→ **THE PROBLEM**
Please copy out all lines of the entries that contain the word "demo".

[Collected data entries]
------------------------------------

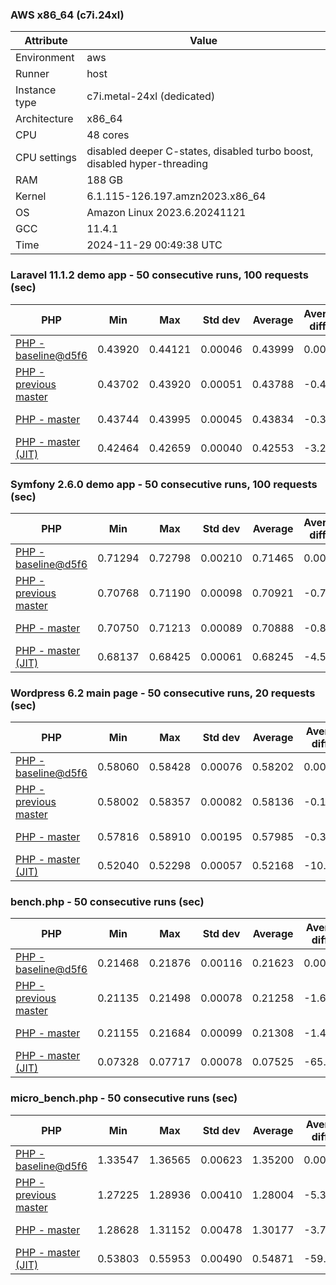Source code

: ### AWS x86_64 (c7i.24xl)

|  Attribute    |     Value      |
|---------------|----------------|
| Environment   |aws|
| Runner        |host|
| Instance type |c7i.metal-24xl (dedicated)|
| Architecture  |x86_64
| CPU           |48 cores|
| CPU settings  |disabled deeper C-states, disabled turbo boost, disabled hyper-threading|
| RAM           |188 GB|
| Kernel        |6.1.115-126.197.amzn2023.x86_64|
| OS            |Amazon Linux 2023.6.20241121|
| GCC           |11.4.1|
| Time          |2024-11-29 00:49:38 UTC|

### Laravel 11.1.2 demo app - 50 consecutive runs, 100 requests (sec)

|     PHP     |     Min     |     Max     |    Std dev   |   Average  |  Average diff % |   Median   | Median diff % |     Memory    |
|-------------|-------------|-------------|--------------|------------|-----------------|------------|---------------|---------------|
|[PHP - baseline@d5f6](https://github.com/php/php-src/commit/d5f6e56610)|0.43920|0.44121|0.00046|0.43999|0.00%|0.43987|0.00%|41.82 MB|
|[PHP - previous master](https://github.com/php/php-src/commit/17187c4646)|0.43702|0.43920|0.00051|0.43788|-0.48%|0.43780|-0.47%|41.69 MB|
|[PHP - master](https://github.com/php/php-src/commit/5c05e6c247)|0.43744|0.43995|0.00045|0.43834|-0.37%|0.43831|-0.35%|41.69 MB|
|[PHP - master (JIT)](https://github.com/php/php-src/commit/5c05e6c247)|0.42464|0.42659|0.00040|0.42553|-3.29%|0.42555|-3.25%|50.75 MB|

### Symfony 2.6.0 demo app - 50 consecutive runs, 100 requests (sec)

|     PHP     |     Min     |     Max     |    Std dev   |   Average  |  Average diff % |   Median   | Median diff % |     Memory    |
|-------------|-------------|-------------|--------------|------------|-----------------|------------|---------------|---------------|
|[PHP - baseline@d5f6](https://github.com/php/php-src/commit/d5f6e56610)|0.71294|0.72798|0.00210|0.71465|0.00%|0.71413|0.00%|37.33 MB|
|[PHP - previous master](https://github.com/php/php-src/commit/17187c4646)|0.70768|0.71190|0.00098|0.70921|-0.76%|0.70913|-0.70%|37.39 MB|
|[PHP - master](https://github.com/php/php-src/commit/5c05e6c247)|0.70750|0.71213|0.00089|0.70888|-0.81%|0.70870|-0.76%|37.39 MB|
|[PHP - master (JIT)](https://github.com/php/php-src/commit/5c05e6c247)|0.68137|0.68425|0.00061|0.68245|-4.51%|0.68237|-4.45%|44.45 MB|

### Wordpress 6.2 main page - 50 consecutive runs, 20 requests (sec)

|     PHP     |     Min     |     Max     |    Std dev   |   Average  |  Average diff % |   Median   | Median diff % |     Memory    |
|-------------|-------------|-------------|--------------|------------|-----------------|------------|---------------|---------------|
|[PHP - baseline@d5f6](https://github.com/php/php-src/commit/d5f6e56610)|0.58060|0.58428|0.00076|0.58202|0.00%|0.58185|0.00%|42.95 MB|
|[PHP - previous master](https://github.com/php/php-src/commit/17187c4646)|0.58002|0.58357|0.00082|0.58136|-0.11%|0.58115|-0.12%|42.82 MB|
|[PHP - master](https://github.com/php/php-src/commit/5c05e6c247)|0.57816|0.58910|0.00195|0.57985|-0.37%|0.57947|-0.41%|42.82 MB|
|[PHP - master (JIT)](https://github.com/php/php-src/commit/5c05e6c247)|0.52040|0.52298|0.00057|0.52168|-10.37%|0.52159|-10.36%|60.58 MB|

### bench.php - 50 consecutive runs (sec)

|     PHP     |     Min     |     Max     |    Std dev   |   Average  |  Average diff % |   Median   | Median diff % |     Memory    |
|-------------|-------------|-------------|--------------|------------|-----------------|------------|---------------|---------------|
|[PHP - baseline@d5f6](https://github.com/php/php-src/commit/d5f6e56610)|0.21468|0.21876|0.00116|0.21623|0.00%|0.21594|0.00%|26.12 MB|
|[PHP - previous master](https://github.com/php/php-src/commit/17187c4646)|0.21135|0.21498|0.00078|0.21258|-1.68%|0.21244|-1.62%|26.12 MB|
|[PHP - master](https://github.com/php/php-src/commit/5c05e6c247)|0.21155|0.21684|0.00099|0.21308|-1.45%|0.21282|-1.44%|26.12 MB|
|[PHP - master (JIT)](https://github.com/php/php-src/commit/5c05e6c247)|0.07328|0.07717|0.00078|0.07525|-65.20%|0.07527|-65.14%|27.29 MB|

### micro_bench.php - 50 consecutive runs (sec)

|     PHP     |     Min     |     Max     |    Std dev   |   Average  |  Average diff % |   Median   | Median diff % |     Memory    |
|-------------|-------------|-------------|--------------|------------|-----------------|------------|---------------|---------------|
|[PHP - baseline@d5f6](https://github.com/php/php-src/commit/d5f6e56610)|1.33547|1.36565|0.00623|1.35200|0.00%|1.35206|0.00%|20.38 MB|
|[PHP - previous master](https://github.com/php/php-src/commit/17187c4646)|1.27225|1.28936|0.00410|1.28004|-5.32%|1.27938|-5.38%|20.38 MB|
|[PHP - master](https://github.com/php/php-src/commit/5c05e6c247)|1.28628|1.31152|0.00478|1.30177|-3.72%|1.30182|-3.72%|20.38 MB|
|[PHP - master (JIT)](https://github.com/php/php-src/commit/5c05e6c247)|0.53803|0.55953|0.00490|0.54871|-59.42%|0.54925|-59.38%|21.70 MB|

------------------------------------

→ **WRITTEN RESPONSE**
### Laravel 11.1.2 demo app - 50 consecutive runs, 100 requests (sec)
### Symfony 2.6.0 demo app - 50 consecutive runs, 100 requests (sec)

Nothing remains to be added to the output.